Egg Stir Fry

Ingredients:

Boiled eggs (Uble ande) 4
Onion (payaz) slice ½ cup
Garlic ginger (adrakh lahsan) paste 1 tea spoon
Mushroom, sliced ½ cup
Tomato (tamater), sliced ½ cup
Capsicum (shimla), sliced ½ cup
Red chilli (lal mirch) ¼ tea spoon
Tomato (tamater) puree 2 table spoon
Green chilli (hari mirch), slit 2
Salt (namak) to taste
Coriander leaves (hara dhaniya), chopped 2 table spoon
Vegetable oil 2 table spoon
Cumin (jeera) seeds ¼ tea spoon

Method

  • 1. Heat 2 table spoon oil in a non-stick pan; add cumin seeds.
  • 2. When they crackle, add onion, ginger-garlic paste and green chilli and sauté for 2 minutes.

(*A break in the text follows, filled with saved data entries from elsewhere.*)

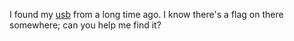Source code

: I found my [usb](${usb_img}) from a long time ago. I know there's a flag on there somewhere; can you help me find it?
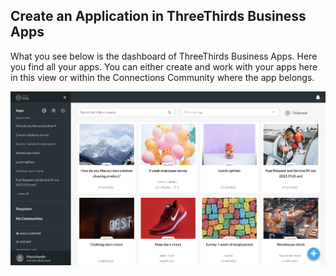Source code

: ## Create an Application in ThreeThirds Business Apps

What you see below is the dashboard of ThreeThirds Business Apps. Here you find all your apps. You can either create and work with your apps here in this view or within the Connections Community where the app belongs.

![Community Actions Add Apps](/assets/images/screen-shots/businessapps/businessapps-startpage.png)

Add tomato puree and cook it for 4-5 minutes.
  • 3. Add mushroom and sauté on a slow flame for 4 to 5 minutes till the mushrooms are cooked.
  • 4. Now add sliced capsicum and tomato and cook it for sometimes.
  • 5. Add the egg slices, and toss lightly.
  • 6. Finish it with red chilli, salt coriander leaves.
  • 7. Serve hot garnished Egg stir fry with Roti.